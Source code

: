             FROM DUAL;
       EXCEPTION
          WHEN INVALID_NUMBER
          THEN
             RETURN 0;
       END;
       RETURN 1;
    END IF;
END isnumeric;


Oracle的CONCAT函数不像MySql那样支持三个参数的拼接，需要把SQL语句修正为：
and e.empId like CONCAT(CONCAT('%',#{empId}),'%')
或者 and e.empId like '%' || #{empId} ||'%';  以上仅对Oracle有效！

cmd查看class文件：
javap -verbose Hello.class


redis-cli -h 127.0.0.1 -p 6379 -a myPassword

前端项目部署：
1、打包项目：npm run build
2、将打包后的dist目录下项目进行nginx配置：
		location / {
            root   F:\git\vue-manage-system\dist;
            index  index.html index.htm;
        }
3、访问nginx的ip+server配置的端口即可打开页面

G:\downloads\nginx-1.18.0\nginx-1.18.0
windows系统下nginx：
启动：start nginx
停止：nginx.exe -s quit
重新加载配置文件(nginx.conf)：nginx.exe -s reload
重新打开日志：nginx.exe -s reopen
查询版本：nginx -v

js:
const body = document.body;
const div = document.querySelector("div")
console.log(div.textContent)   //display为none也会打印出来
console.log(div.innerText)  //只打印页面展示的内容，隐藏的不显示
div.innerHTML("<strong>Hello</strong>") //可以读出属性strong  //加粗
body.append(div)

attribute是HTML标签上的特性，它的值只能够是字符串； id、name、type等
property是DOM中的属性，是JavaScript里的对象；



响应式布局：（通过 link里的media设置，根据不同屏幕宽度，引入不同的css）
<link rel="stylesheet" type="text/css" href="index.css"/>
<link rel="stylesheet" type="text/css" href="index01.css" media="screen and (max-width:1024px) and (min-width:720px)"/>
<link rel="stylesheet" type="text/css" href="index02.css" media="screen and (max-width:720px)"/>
******
In this listing, how many lines contain "stylesheet"? Give the number without explanation.

__TASK RESPONSE__. 3